▸ **SUPPLIED INFORMATION**:
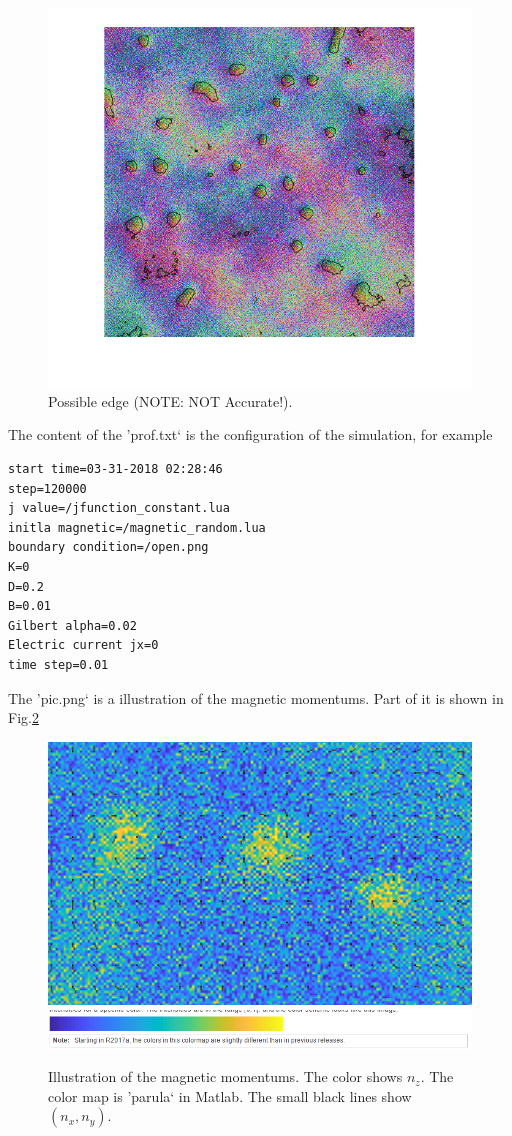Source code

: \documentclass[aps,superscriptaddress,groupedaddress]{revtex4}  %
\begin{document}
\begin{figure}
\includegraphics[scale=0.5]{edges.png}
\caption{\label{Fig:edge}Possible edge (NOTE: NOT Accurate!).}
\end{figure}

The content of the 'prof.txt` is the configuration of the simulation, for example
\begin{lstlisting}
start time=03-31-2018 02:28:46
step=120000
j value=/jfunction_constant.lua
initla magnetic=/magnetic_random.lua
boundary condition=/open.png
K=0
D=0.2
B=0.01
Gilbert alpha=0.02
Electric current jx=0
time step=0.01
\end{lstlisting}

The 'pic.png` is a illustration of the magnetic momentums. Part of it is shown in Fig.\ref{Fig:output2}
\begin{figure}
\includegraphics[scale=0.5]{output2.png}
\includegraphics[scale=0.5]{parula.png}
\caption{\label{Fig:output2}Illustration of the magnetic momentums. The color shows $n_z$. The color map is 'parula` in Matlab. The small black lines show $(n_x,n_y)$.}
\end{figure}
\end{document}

▸ **WHAT YOU SHOULD DO**:
What lines of the material contain "time"? Show them.

▸ **EXERCISE RESULT**:
start time=03-31-2018 02:28:46
time step=0.01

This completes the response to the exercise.